This work attempts to detect groundwater storage recovery at a small-scale in Beijing by Integrating GRACE/GRACE Follow-on and wells data through deep learning approach. The authors firstly developed three deep learning models to reconstruct GRACE-derived terrestrial water storage anomaly (TWSA) with grid cell of 0.5°×0.5°. They then deduct non-groundwater components from GRACE-derived TWSA. At last, they used LSTM to downscale the GRACE-derived GWSA from 0.5° to 0.25° based on three proposed methods. This study delivers an innovation technical reference for dynamically monitoring a small-scale GWSA from GRACE/GRACE-FO data. It is of high scientific value for publication. I would like to recommend it to be published by this journal, however some minor comments related to the writing and discussion presented in this manuscript need to be solved before publication.

 

Comments:

1.      Lack of references (lines 130).

2.      The description of Figure 5 and 6 is confusing. Please revise them (lines 289 and lines 290).

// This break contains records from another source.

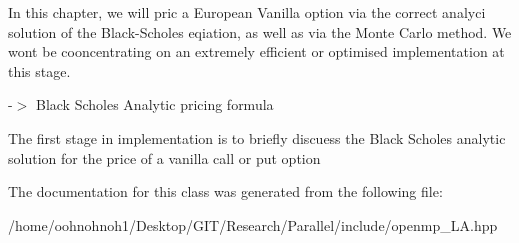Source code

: In this chapter, we will pric a European Vanilla option via the correct analyci solution of the Black-\/\+Scholes eqiation, as well as via the Monte Carlo method. We won\textquotesingle{}t be cooncentrating on an extremely efficient or optimised implementation at this stage.

-\/$>$ Black Scholes Analytic pricing formula

The first stage in implementation is to briefly discuess the Black Scholes analytic solution for the price of a vanilla call or put option 

The documentation for this class was generated from the following file\+:\begin{DoxyCompactItemize}
\item 
/home/oohnohnoh1/\+Desktop/\+G\+I\+T/\+Research/\+Parallel/include/openmp\+\_\+\+L\+A.\+hpp\end{DoxyCompactItemize}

3.      “From Figure 6” should be “From Figure 5” (lines 300).

4.      The description of Taylor diagram is unclear (lines 343).

5.      The figure number for Figure 9 is incorrect and it should be Figure 8 (lines 350).

6.      Please carefully verify the correspondence between the figure numbers and their respective descriptions in the text.

 

Comments on the Quality of English Language

Overall the English presentation is good, but some paragraphs need to be have a double check.

Author Response

Please see the attachment.

Author Response File: Author Response.pdf

Reviewer 3 Report

Comments and Suggestions for Authors

Dear Editor and Authors,

I have posted the comments on the attached file.

Best regards

Comments for author File: Comments.pdf

Author Response

Please see the attachment

Author Response File: Author Response.pdf

Reviewer 4 Report

Comments and Suggestions for Authors

The manuscript “Integrating GRACE/GRACE Follow-on and wells data to detect groundwater storage recovery at a small-scale in Beijing using deep learning” stated goals are to detect groundwater storage recovery due to water diversions in the Beijing area. However, the paper, as written, is not clear on what was actually done or what the goals were. I expect the work is correct, but poorly described. For example, on L22 in the abstract, they state the goal is to “reconstruct the 0.5x0.5 terrestial water anomalies” while just two lines later, L24, they state they used different DL stragteies to downscale to 0.25x0.25 degrees. This type of multiple competing descriptions occur throughout the paper.

 

As near as I can tell, two things were done. The first was data imputation to fill the gaps in the GRACE data, the second was to look at GW anomalies in the Beijing area to determine if water diversions had increased groundwater levels. The paper describes at length the three different GRACE products, i.e., Table 1 and Figure 2, but it isn’t clear how they were used. Later in the paper, L231, it is implied that only the JPL data were used. There is never a clear distinction between the different Tasks. Figure 2 is very complex, but is confusing and never described well.

 

The biggest issue is best demonstrated by Figures 10 and 11. These are GW trends in the Beijing area at 0.25x0.25 degrees (Figure 10). I used the Lat/Long labels on the figure to determine the resolution, though the caption implies 0.5x0.5 degrees (before downscaling). Figure 11 appears to show a 2x increase in resolution to 0.125x0.125 degrees. This is never discussed in the paper. More importantly, it is impossible that Figure 11 is a downscaled version of Figure 10. There are numerous additional discrepancies between these two figures best seen in the bottom row (method 3), though obvious in the other two methods. In Fig 10 P1M3 (period 1 method 3) the scale goes from -10 to 5, the downscaled data, Fig 11, go from -60 to 0. It is difficult to compare the panels within either figure or between figures and the color scales are different for every panel. However, upward trends are blue and downward are red. If you look again at Fig 10 P1M3 and Fig 11 P1M3 the plots go from the overwhelming majority of the region as a downward trend (Fig 10) to an overwhelming majority of the region in an upward trend (Fig 11). While this may be true, the paper doesn’t explain how “downscaling” can completely change the spatial distribution, rather than just increase the resolution.

 

While I used Figure 10 and Figure 11 as an example, these types of issues occur through the paper. I cannot provide a better review until what was done is better described. The methods MAY have been appropriate or the methods MAY have been in error. It is impossible to judge with the current paper.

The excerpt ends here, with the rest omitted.